Le chef de la plus grande Église gréco-catholique au monde a appelé à la fin de ce qu’il appelle « l’idolâtrie de la violence », vendredi dernier, lors d’une conférence de presse organisée par l’Aide à l’Église en Détresse.
L’archevêque majeur de l’Église gréco-catholique ukrainienne, Mgr Sviatoslav Chevtchouk, a évoqué les effets du conflit qui dure depuis huit ans– et qui connait actuellement une phase d’escalade – sur la population ukrainienne, et de la façon dont l’Église répond aux besoins du pays.
« Avec la prière et le soutien international, nous pouvons dire non à la violence, non à la guerre. Il y a une nouvelle idolâtrie de la violence qui surgit dans le monde entier, et en tant que chrétiens, nous devons dire non à la violence, non à l’action militaire. Le dialogue, la coopération et la solidarité peuvent nous aider à surmonter les difficultés et les problèmes dans le monde d’aujourd’hui ».
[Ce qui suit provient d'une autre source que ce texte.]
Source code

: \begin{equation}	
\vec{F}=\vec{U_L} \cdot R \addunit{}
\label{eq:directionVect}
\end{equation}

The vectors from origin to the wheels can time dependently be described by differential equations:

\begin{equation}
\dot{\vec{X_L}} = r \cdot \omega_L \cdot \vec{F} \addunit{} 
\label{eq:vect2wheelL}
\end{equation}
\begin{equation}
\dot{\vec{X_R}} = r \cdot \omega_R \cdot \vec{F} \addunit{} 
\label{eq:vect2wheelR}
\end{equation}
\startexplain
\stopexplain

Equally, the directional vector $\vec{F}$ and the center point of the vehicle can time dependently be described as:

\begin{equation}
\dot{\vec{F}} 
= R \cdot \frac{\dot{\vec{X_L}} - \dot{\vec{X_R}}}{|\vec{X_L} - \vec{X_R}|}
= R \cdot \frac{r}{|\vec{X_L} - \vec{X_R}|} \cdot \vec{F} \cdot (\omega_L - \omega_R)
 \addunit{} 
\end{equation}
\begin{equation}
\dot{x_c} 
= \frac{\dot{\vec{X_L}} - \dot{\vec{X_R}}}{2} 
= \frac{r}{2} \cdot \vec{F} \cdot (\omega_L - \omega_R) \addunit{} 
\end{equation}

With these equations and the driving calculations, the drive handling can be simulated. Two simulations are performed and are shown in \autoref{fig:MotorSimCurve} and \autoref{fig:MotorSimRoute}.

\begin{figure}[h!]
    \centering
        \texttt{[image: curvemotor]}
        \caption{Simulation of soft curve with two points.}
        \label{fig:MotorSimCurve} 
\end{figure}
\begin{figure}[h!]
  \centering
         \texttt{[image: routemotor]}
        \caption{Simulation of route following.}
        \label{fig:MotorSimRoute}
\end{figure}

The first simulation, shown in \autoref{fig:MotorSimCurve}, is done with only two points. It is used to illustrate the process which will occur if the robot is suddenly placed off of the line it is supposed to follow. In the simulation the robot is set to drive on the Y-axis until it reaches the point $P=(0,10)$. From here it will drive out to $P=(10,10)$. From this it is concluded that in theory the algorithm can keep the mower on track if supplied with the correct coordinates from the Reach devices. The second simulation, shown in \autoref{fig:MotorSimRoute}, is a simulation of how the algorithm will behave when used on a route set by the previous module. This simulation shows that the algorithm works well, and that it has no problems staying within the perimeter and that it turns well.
« Notre première réponse est la prière. Par exemple, chaque jour à 20h, heure ukrainienne (19h Heure normale d’Europe centrale) les catholiques ukrainiens arrêtent tout et prient le chapelet ensemble. Si cela vous est possible, joignez-vous à nous dans cette prière pour la paix en Ukraine ».
Mgr Chevtchouk regrette que, dans l’environnement actuel de la région, la volonté d’éviter une escalade dangereuse de ce conflit militaire soit confondue avec de la lâcheté : « Si vous essayez d’établir le dialogue, vous serez considéré comme faible, même lorsque vous manifestez le désir d’éviter l’escalade. Culturellement, religieusement, politiquement, nous devons nous opposer à l’utilisation de la violence comme instrument ».
Le peuple ukrainien souffre de ce qu’il appelle une guerre hybride. « Nous nous concentrons souvent sur les 100 000 soldats et les équipements militaires amassés à notre frontière, mais la dimension militaire n’est qu’un aspect. La désinformation et la propagande, l’escalade politique et l’escalade économique en sont ses autres aspects », dit-il, faisant également référence aux effets psychologiques néfastes des reportages récurrents des médias sur les citoyens ukrainiens. Quand bien même l’invasion militaire n’aurait jamais lieu, les Ukrainiens subissent déjà les retombées de cette situation.
Un exemple de désinformation, explique l’archevêque, est le portrait qui est fait de la scène religieuse en Ukraine, comme étant marquée par le conflit. « Orthodoxes, protestants ou catholiques, nous sommes très unis pour soutenir notre peuple. Nous avons le même message de paix. L’union religieuse en Ukraine est une question de sécurité nationale, il n’y a pas de guerre religieuse en Ukraine. Il y a des positions différentes, une certaine division parmi les orthodoxes, mais parmi le peuple, quelle que soit la confession, il n’y a pas de divisions ».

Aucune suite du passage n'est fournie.